Stored data:
Start of Block
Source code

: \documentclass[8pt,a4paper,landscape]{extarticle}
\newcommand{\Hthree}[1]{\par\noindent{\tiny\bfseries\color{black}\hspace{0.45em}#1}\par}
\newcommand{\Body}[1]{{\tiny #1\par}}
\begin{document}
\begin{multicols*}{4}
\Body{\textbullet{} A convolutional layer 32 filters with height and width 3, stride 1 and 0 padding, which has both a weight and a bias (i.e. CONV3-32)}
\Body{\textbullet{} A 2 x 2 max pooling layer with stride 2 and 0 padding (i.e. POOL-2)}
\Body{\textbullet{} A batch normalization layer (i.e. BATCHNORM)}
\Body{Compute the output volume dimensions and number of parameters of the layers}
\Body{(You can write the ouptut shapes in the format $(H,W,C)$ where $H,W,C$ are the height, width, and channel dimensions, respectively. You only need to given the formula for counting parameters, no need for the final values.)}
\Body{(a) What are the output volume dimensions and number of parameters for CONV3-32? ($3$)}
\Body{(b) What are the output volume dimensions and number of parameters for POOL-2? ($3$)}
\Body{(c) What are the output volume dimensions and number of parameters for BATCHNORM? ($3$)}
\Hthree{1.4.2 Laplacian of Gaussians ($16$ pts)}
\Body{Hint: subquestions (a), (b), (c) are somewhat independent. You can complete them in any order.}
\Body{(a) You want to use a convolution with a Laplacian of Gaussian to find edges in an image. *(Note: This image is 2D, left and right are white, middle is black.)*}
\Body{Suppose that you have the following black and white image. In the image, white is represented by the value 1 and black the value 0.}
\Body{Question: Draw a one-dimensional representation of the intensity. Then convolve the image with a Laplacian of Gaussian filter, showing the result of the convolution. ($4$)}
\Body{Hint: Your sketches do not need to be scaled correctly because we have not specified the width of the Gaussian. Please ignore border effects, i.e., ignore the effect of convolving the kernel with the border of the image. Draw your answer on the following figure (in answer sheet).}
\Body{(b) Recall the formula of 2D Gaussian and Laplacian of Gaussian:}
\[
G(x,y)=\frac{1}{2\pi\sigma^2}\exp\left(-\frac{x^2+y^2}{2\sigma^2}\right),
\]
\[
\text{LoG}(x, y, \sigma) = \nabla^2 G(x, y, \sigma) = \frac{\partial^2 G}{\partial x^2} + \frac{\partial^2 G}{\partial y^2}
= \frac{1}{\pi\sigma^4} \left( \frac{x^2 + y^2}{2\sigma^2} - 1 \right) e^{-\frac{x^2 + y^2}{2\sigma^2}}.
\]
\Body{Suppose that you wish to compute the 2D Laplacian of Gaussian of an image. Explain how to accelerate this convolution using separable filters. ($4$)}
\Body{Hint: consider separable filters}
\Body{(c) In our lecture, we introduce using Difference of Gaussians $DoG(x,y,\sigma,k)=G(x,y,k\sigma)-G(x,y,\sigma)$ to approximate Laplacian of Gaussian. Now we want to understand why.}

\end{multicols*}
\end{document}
End of Block
# [Problem to solve]
Within the records, filter for lines that contain the word "want" and show each one.

# [Exercise output]
\Body{(a) You want to use a convolution with a Laplacian of Gaussian to find edges in an image. *(Note: This image is 2D, left and right are white, middle is black.)*}
\Body{(c) In our lecture, we introduce using Difference of Gaussians $DoG(x,y,\sigma,k)=G(x,y,k\sigma)-G(x,y,\sigma)$ to approximate Laplacian of Gaussian. Now we want to understand why.}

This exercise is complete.